De titel doet misschien vermoeden dat ik de wijsheid in pacht heb hoe je hier moet verbouwen of dat het aangeeft in welk tijdbestek je verbouwd. Dat is in het geheel niet het geval….
De bedoeling was dat we “even” de badkamer zouden verbouwen. Vanuit Roosendaal hadden we een bad voor de jongens mee genomen. Kleine jongens willen nu eenmaal graag een bad.
Vol goede moed begonnen loodgieter Louis en ik aan de klus. De badkamer zou een wat andere indeling krijgen en het bad zou geplaatst worden op de plaats waar de douche stond. Simpel toch? Op de dag van het slopen stond Louis, zoals altijd, netjes op tijd op de stoep. Hij zou tijdens het slopen even meekijken. Maar hier in Wallonië bestaat het woord “even” helemaal niet. Ja, in het woordenboek staat bij “even” de woorden “un instant”. Alleen doen de Walen daar helemaal niets mee. “Even” duurt hier altijd heel lang. “Even” is hier voor Nederlanders een ramp. “Even dit doen, even dat doen…”, vergeet het maar.
Voordat ik van de schrik bekomen was, keek ik door een groot gat in de vloer naar beneden, had mijn badkamer twee ingangen en was het een grote puinhoop op de overloop. Achter de douchewand stond een oud muurtje, inclusief venster. Louis wilde weten wat er precies onder de douchevloer zat, dus die moest eruit. Daarbij ontdekte we twee balken, die volledig versierd waren met rottende paddestoelen en andere vage schimmels, dus die moesten er ook uit. Maar dan moest er wel eerste een gat gehakt worden in het plafond op de begane grond. De verticale wand bij de wasbak stond schots en scheef, dus die moest er ook uit.
En al die tijd bleef ik lachen, want onder de vakkundige leiding van Louis had ik er alle vertrouwen in dat het goed zou komen. We legden samen een nieuwe vloer, zetten samen nieuwe wanden en trokken nieuwe electra bedrading. Verbouwen heb ik altijd als zeer stressvol ervaren. Maar nu was het een feest. Het was leuk om troep te maken, creatief bezig te zijn. Het was leuk om zes keer op en neer te rijden naar bouwmarkten en te zien dat ze daar voorraden gewoon niet aanvullen. Wil je iets hebben: dan moet je bestellen. Dan kun je het een week later ophalen en heb je lekker een weekje rust! Maar ja: zo werkt dat niet bij Nederlanders, die bellen net zo lang rond tot ze hebben wat ze nodig hebben.

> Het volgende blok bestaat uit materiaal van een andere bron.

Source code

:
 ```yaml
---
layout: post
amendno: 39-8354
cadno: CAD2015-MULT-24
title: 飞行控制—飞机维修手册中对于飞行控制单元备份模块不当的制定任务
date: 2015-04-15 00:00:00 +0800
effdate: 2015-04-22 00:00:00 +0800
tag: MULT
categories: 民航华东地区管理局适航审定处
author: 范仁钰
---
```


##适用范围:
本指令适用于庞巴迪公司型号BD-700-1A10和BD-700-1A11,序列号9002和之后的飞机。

Werken met Louis heeft ook nadelen hoor. Louis is een grote muziekliefhebber, maar tijdens het werken wil hij absolute stilte. Praten is okee, maar geen muziek. Dat leidt hem af. Dit levert dan wel weer leuke situaties op. Vanuit het niets hoor je Louis ineens mompelen: dat gaat niet, ai-ai-ai, wat een ramp. Zomaar drie uitspraken van een waalse loodgieter, die geconfronteerd wordt met de nukken van een oud huis. Na een week of twee Louis over de vloer gehad te hebben, hebben we besloten om ons huis dan maar “Maison Catastrophe” te noemen. Op die manier weet Louis voortaan meteen wie hem belt. Van de andere kant zou je ook kunnen zeggen dat ons oude huis een zwaar beroep doet op de kennis van Louis.
Je moet trouwens al helemaal niet bij hem aankomen met Nederlandse spullen. Die zijn altijd slecht, volgende onze plombier. Altijd? Ja, altijd. Er deugt van de Ollandse klusspullen helemaal niets. Het gaat binnen een jaar kapot, aansluitingen kloppen niet en het werkt gewoon niet. Zo zegt Louis…..

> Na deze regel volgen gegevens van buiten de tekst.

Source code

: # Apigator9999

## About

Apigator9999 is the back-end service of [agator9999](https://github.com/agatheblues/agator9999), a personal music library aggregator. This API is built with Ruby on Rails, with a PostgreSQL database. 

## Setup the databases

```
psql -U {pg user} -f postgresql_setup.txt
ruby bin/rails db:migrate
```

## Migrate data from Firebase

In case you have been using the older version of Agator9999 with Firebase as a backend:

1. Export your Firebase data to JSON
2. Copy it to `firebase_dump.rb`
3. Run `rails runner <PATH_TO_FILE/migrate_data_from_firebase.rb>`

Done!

Het bad staat, de douche werkt. Ook de wc en de wasbak zijn operationeel. Maar dan heb je het ook wel gehad. Verbouwen vereist een goed planning. Wat ga je eerst doen, waar plaats je wat en hoe ga je afwerken?
Die planning ontbrak bij ons grotendeels. Noem het maar een beginnersfout…
Daarnaast besloten we om tegelijkertijd de Griekse kamer geheel te verbouwen. Ik zit dus nu met een badkamer die driekwart klaar is. Het is de afwerking hè….. Dat moet nog gebeuren. En dat gaat wel “even” duren, vrees ik. Want op dit moment zijn we dus bezig in de Griekse kamer. En daar gaat zeker ook een verhaal over komen!